Amerykański producent właśnie pokazał hardkorową wersję Camaro. ZL1 zbudowano wedle klasycznej zasady – wsadzamy V8 i zobaczymy co się wydarzy. A wydarzy się sporo.
Projektanci podkręconego Camaro nie szli na żaden kompromis projektując kolejne części samochodu. Amerykańska legenda ma teraz nowy zderzak z ogromnym wlotem powietrza, zupełnie nową maskę, przez którą ucieka nadmiar ciepła z komory silnika, agresywnie poprowadzone linie nadkoli, a co najłatwiej zauważyć z tyłu – spojler. Zl1 postawiono na nowych 20-calowych felgach owiniętych w pasek gumy zwany Goodyear Eagle F1 Supercar zaprojektowany specjalnie do tego samochodu.

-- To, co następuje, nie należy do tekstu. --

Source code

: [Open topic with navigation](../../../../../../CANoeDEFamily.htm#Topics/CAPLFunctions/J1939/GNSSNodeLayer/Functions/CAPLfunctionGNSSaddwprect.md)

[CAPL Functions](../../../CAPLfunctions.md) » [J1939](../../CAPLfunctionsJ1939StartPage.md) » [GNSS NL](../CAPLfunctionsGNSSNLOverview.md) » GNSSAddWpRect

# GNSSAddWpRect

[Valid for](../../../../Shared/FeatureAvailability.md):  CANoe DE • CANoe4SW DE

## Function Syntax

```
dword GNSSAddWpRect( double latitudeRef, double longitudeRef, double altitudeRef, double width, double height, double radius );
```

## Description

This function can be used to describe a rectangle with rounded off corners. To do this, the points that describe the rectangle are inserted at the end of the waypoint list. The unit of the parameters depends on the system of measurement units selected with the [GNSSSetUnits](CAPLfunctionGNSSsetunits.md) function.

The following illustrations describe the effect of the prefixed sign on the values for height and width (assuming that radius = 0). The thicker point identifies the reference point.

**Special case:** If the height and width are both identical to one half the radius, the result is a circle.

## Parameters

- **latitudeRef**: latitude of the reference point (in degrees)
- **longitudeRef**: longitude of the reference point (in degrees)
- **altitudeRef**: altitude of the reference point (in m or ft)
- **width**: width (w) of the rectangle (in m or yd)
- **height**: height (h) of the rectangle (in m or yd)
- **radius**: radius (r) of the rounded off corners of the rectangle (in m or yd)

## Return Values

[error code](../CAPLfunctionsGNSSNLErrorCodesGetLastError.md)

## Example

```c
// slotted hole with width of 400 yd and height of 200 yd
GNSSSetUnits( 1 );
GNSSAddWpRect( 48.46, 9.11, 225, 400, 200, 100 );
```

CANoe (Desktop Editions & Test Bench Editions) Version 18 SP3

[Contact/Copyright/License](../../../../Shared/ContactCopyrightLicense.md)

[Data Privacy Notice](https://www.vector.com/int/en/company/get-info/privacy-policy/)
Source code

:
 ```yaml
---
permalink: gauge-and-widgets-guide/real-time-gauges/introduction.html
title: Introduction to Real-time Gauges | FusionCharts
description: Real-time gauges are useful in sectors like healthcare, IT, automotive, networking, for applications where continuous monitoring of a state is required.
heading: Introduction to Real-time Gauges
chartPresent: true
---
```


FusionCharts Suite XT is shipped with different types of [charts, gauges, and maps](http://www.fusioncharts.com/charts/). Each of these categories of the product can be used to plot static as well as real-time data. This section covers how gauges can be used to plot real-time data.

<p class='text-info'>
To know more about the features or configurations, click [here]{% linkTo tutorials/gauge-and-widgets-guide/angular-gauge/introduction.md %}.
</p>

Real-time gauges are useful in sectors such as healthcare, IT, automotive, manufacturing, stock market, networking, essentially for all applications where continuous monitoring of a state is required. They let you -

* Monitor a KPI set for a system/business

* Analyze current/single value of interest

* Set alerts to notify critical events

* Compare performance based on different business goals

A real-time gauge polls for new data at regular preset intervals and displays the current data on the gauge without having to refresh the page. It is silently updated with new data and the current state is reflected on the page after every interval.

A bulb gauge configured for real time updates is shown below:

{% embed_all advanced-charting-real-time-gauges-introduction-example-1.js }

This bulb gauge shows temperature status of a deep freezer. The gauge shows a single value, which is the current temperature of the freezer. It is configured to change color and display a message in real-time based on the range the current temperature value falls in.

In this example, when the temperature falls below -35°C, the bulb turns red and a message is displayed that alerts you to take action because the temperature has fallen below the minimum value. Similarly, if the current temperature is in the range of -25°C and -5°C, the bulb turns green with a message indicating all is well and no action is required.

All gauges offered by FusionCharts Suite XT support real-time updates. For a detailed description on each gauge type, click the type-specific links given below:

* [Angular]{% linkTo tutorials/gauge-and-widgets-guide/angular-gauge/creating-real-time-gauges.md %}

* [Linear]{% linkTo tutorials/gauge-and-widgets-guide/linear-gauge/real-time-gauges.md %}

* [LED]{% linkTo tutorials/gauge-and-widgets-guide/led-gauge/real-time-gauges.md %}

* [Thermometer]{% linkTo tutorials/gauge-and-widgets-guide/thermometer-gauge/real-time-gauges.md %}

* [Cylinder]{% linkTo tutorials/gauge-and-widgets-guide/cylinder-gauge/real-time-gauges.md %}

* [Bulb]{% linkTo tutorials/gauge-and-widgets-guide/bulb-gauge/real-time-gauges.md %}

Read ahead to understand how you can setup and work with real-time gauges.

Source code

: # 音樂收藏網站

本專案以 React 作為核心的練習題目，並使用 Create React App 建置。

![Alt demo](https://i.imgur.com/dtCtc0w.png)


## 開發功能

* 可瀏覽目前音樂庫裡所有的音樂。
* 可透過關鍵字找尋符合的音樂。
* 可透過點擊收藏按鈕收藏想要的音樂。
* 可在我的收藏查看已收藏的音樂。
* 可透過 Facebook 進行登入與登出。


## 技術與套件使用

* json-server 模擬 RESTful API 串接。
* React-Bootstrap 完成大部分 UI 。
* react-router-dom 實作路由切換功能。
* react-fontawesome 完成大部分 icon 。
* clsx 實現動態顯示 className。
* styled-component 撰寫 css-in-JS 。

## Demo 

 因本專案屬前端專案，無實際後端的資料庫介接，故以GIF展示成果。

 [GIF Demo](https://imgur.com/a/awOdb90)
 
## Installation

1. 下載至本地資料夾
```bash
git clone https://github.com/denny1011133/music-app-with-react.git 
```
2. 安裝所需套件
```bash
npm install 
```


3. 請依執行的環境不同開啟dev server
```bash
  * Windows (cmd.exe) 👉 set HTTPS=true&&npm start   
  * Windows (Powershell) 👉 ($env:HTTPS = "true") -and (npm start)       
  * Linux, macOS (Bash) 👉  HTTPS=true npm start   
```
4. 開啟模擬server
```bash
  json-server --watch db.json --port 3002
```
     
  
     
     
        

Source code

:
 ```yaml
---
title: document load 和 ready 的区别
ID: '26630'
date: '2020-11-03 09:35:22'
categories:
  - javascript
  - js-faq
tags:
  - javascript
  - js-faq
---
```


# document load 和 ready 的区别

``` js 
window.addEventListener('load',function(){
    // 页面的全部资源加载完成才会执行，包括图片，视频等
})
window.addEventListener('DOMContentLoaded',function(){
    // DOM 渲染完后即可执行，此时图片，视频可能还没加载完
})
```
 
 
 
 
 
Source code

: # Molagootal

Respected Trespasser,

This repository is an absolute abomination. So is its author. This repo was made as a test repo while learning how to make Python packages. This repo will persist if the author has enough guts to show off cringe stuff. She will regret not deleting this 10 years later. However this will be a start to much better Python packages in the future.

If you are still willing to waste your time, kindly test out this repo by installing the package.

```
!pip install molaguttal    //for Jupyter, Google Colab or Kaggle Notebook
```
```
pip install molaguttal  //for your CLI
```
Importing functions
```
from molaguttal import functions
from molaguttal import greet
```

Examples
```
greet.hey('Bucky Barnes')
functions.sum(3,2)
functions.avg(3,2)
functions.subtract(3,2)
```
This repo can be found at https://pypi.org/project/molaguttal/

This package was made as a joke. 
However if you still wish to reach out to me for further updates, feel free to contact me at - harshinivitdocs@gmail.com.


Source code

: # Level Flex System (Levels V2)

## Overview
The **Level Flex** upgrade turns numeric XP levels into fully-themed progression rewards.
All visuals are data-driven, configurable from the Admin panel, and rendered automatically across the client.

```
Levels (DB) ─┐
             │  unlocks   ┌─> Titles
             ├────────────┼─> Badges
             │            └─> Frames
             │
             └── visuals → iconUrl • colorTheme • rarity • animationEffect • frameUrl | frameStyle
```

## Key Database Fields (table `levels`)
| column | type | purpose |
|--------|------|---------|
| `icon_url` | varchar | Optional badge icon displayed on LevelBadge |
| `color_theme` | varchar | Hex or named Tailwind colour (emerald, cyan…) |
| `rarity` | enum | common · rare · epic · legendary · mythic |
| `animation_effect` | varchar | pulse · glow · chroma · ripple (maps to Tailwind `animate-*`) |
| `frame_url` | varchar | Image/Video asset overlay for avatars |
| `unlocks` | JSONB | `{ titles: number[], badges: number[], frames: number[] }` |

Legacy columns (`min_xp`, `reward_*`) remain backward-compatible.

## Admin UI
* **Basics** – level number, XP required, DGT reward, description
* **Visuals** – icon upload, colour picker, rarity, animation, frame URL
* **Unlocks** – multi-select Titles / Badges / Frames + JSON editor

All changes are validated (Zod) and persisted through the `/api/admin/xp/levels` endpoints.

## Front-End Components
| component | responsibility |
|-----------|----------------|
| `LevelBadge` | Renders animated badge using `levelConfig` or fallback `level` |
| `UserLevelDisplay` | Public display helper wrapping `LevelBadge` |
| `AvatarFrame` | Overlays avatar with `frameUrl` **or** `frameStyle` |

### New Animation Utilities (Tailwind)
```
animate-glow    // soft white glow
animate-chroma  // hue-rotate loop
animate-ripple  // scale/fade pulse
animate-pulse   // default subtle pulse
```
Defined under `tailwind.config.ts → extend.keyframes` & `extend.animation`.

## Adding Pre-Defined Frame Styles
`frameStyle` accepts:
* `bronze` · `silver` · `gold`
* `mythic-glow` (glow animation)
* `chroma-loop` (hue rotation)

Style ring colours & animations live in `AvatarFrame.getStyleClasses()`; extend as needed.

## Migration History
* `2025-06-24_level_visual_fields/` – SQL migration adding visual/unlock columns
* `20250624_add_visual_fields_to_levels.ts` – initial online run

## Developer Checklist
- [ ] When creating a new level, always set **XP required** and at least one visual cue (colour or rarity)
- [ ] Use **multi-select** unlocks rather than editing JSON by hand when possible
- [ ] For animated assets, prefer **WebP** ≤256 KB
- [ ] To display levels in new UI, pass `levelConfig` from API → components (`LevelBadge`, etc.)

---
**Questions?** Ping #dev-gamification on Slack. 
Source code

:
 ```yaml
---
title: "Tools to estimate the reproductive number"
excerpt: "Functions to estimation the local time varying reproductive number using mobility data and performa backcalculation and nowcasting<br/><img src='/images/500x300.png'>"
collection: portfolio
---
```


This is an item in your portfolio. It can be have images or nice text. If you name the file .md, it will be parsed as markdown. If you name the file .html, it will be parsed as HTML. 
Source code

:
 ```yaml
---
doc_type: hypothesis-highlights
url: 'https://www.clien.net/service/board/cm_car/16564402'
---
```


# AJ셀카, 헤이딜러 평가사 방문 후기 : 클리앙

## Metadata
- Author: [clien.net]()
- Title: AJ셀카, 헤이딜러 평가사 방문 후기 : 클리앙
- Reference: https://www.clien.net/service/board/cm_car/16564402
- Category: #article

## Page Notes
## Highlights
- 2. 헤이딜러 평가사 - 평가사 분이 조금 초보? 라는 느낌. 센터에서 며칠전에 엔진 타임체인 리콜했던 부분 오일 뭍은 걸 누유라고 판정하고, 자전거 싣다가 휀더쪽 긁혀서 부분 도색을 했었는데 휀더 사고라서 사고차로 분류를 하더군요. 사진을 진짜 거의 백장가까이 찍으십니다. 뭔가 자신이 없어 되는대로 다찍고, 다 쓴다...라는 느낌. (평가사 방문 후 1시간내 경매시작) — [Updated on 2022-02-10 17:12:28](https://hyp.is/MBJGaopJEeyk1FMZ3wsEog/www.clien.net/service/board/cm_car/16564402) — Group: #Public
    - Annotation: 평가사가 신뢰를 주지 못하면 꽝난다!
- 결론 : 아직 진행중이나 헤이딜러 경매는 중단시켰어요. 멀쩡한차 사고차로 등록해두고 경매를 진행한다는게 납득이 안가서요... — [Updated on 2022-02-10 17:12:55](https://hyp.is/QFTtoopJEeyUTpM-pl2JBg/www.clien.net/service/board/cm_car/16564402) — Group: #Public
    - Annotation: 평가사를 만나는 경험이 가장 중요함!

Zmiany we wnętrzu są kosmetyczne – nowa jest spłaszczona u dołu kierownica, kubełkowe fotele Recaro oraz obity zamszem drążek zmiany biegów. Wszystkie elementy przeszyto kontrastującą czerwoną nicią, a o tym jaką wersją jedziemy przypomną rozsiane po całej kabinie emblematy.
Pod maską bez zmian – po amerykańsku. Potężne V8 o pojemności 6,2 litra rozwijające moc 640 koni mechanicznych przenoszonych na tylne koła przez “manual” (6 biegów) lub skrzynię automatyczną o aż dziesięciu przełożeniach. Pikanterii doda na pewno fakt, że ZL1 wyposażono w specjalny system amortyzatorów Magnetic Ride, w zatrzymaniu pomogą nam hamulce Brembo, a dla amatorów wyścigów spod świateł przygotowano system kontroli startu.
Camaro ZL1 trafi do sprzedaży prawdopodobnie w drugiej połowie roku.